Friday, September 23, 2011

A New Begining.

I feel blue.
Why does it feel like the world crashed through my roof?

May because it did so.

I wonder whether the omnipotent still loves me anymore?
I am a horrible human being.

Absolutely horrible
That I am
for sure.

I compromise and let myself down
more than I should

I shun the good ones out
If only I could trust them
I most definitely would.

The physical agony just gets longer instead
I rest my head
against my perpetual companion -
My one true bed.

How I long
to once more be hale and strong.
Bid adieu to illness and stress
And linger in 'his' caress.

But he doesn't know.
Will he ever??

If I confide in him
Will we speak pleasantly thereafter?

So many questions that linger in my mind

I am just so ordinary
Perhaps easily replaceable
with one
from amongst the sea of mankind.

I search for my purpose
It perpetually eludes me.
Happiness and spontaneity
then fly out the window.

I used to be free-spirited once
Charming even,
one might say
Where have those days gone?
Bring them back
I pray.

Where am I?
in this solitary web of my own doing
So many wrong choices
Only to leave me fuming.

Where to head now?
I guess its back to the beginning.

Wrong or right?
Pathetic or nigh
Will just have to unfold along the way
MAybe i shouldn't be so insanely choosy.
nay!
Nay!

Mother's wise words incessantly chime
"And you aren't a princess
that circumstances will always be rosy and gay
the wicked won't always have their heads cast asunder
nor will they give you the time of your day."
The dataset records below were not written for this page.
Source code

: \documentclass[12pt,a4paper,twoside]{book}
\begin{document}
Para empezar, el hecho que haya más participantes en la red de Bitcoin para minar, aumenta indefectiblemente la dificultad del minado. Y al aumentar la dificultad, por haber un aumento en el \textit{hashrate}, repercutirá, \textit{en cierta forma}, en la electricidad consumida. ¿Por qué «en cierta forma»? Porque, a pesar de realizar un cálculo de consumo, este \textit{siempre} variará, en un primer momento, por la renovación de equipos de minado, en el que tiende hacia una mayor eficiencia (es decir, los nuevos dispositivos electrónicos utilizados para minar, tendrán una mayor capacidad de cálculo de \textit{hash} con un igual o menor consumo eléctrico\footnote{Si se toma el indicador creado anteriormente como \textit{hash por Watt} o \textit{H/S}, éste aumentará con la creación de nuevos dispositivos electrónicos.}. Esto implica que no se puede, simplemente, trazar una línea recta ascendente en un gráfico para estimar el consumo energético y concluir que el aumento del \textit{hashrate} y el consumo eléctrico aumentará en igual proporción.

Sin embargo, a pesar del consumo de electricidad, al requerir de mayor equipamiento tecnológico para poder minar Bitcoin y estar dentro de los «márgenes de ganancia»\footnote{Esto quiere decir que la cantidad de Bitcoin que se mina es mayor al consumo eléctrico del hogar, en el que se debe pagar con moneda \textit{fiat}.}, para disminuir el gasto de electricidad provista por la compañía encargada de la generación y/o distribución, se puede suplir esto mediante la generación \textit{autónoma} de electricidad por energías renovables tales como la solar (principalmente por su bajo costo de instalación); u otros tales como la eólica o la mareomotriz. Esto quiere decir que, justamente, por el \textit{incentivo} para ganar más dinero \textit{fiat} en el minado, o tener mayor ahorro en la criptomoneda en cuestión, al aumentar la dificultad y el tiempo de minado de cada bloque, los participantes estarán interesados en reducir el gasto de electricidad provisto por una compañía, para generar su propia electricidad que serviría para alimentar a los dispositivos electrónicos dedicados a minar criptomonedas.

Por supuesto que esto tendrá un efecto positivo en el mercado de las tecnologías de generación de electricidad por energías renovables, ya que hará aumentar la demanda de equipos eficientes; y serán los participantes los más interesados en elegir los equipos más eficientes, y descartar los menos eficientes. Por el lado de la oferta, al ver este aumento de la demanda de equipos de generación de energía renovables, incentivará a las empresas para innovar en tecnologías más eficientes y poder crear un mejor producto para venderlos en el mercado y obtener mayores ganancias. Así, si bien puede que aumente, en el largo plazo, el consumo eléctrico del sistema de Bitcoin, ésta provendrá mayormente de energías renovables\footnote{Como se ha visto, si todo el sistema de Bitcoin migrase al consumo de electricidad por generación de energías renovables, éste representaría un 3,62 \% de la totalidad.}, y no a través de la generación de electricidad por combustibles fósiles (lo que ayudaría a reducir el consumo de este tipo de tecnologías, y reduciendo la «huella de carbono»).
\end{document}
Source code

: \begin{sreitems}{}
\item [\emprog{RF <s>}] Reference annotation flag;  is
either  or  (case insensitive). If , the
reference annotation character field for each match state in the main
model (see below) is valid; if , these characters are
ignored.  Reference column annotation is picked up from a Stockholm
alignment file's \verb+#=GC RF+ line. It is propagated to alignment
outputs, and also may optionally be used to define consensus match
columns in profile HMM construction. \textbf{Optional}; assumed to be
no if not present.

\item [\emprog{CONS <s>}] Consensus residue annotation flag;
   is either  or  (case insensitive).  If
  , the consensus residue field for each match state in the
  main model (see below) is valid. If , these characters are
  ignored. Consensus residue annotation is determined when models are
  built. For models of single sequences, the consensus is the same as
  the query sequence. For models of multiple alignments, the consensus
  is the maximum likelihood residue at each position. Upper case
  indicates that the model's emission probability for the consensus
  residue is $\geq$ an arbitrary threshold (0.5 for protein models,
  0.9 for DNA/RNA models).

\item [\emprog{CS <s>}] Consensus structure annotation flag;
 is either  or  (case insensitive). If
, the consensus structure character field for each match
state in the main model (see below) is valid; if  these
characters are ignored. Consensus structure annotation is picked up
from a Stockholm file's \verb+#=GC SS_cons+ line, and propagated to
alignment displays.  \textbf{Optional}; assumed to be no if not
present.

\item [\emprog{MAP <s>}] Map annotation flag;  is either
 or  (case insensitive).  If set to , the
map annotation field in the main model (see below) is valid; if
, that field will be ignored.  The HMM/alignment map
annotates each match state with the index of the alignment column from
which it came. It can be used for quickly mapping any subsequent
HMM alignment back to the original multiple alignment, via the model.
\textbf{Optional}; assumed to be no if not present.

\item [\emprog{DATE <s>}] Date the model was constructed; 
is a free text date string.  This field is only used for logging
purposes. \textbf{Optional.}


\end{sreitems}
If only life was a beautiful fairy tale
maybe it would be so much easier
I'd just have to be naive and kind
Whilst waiting for prince charming to appear.

But life doesn't work that way
for that I'd have to cast my feminist and man-hating ways aside
Love sometimes creates far abundant problems
rather than it unifies.

So for now I shall trudge along
Solitary and bare
Lonely as a hare.

Wilfully glimpsing at the future
while attempting to dare.
And silently hoping my efforts will
a sembleance of amazing result bear.